Name: GSM6696530
Instrument: NextSeq 500
Strategy: RNA-Seq
Source: TRANSCRIPTOMIC SINGLE CELL
Selection: cDNA
Layout: PAIRED
Construction protocol: DPA and MTN neurons were labeled with 1,1'-Dioctadecyl-3,3,3',3'-tetramethylindocarbocyanine perchlorate (DiI) from the maxillary first molars of C57BL/6 mouse, then isolated in acute culture from the TG tissues and from brainstem slices, respectively. Afterwards, they were manually collected using a glass micropipette containing RNase inhibitor; each neuron was also photographed prior to collection, and the images were used for cell body area (μm2) measurements using ImageJ software.
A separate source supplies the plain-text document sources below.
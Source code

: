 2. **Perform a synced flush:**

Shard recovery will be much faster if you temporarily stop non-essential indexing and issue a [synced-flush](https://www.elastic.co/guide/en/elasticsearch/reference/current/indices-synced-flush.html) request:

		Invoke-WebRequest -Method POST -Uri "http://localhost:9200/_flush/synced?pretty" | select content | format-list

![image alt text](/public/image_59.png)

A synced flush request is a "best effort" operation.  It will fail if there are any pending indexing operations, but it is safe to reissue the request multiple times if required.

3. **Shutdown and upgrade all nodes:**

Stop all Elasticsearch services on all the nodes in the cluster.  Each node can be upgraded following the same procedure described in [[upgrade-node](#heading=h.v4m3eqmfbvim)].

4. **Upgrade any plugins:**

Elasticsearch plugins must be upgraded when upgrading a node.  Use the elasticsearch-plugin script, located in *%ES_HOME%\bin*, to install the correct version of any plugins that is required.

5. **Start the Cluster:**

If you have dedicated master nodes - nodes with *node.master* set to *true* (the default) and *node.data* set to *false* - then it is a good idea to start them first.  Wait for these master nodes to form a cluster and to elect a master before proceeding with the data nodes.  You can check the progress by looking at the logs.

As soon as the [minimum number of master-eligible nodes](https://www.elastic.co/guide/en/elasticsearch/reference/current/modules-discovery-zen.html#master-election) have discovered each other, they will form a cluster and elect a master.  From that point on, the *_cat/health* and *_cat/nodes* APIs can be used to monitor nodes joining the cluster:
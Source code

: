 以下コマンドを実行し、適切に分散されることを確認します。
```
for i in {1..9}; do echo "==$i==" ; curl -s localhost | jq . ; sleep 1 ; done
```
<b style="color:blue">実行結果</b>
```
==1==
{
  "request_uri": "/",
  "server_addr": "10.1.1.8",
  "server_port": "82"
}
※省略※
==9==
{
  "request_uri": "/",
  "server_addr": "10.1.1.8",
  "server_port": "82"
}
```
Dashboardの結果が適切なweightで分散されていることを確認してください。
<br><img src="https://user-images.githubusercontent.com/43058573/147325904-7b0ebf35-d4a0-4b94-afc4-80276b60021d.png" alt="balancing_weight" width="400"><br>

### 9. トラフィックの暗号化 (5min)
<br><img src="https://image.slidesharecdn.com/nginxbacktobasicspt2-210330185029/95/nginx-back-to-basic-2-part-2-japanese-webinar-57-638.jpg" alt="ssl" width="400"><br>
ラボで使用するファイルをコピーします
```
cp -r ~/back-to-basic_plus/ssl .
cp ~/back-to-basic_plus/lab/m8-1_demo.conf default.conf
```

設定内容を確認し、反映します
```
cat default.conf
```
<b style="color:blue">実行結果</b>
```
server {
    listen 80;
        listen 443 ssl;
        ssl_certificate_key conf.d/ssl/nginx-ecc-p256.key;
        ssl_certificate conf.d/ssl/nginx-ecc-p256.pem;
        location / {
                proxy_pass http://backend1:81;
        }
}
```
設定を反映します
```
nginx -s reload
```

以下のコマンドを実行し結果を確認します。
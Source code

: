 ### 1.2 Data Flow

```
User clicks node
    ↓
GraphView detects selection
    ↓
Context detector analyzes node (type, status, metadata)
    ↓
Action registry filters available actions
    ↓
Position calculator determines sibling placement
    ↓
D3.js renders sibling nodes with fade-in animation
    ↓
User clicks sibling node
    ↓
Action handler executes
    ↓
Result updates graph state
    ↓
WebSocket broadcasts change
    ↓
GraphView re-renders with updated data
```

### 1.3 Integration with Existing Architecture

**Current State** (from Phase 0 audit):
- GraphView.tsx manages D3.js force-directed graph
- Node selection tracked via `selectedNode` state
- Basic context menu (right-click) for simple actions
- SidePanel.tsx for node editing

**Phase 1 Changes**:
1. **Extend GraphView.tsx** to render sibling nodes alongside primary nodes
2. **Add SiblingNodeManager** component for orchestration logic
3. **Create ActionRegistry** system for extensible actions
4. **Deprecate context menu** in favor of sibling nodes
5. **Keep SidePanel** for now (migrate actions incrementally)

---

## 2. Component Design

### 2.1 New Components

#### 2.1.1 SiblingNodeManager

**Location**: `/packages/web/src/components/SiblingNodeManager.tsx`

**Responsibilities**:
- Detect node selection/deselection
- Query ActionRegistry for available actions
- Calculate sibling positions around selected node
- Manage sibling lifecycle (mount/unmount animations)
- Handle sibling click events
Neurons were individually digested and reverse-transcribed into non-stranded cDNA using poly-T primers. The resulting cDNA was amplified using SMART-Seq v4 Ultra Low Input RNA kit according to the manufacturer's instructions, but with the following modifications: 1) ERCC RNA Spike-In controls were added at the cell lysis step 2) 18 PCR cycles were performed to amplify cDNA libraries. The libraries were diluted accordingly and used to make DNA sequencing libraries by following the Nextera XT DNA Library Preparation Kit protocol. Library size distribution and quality were measured using Agilent's BioAnalyzer High Sensitivity DNA assay prior to sequencing.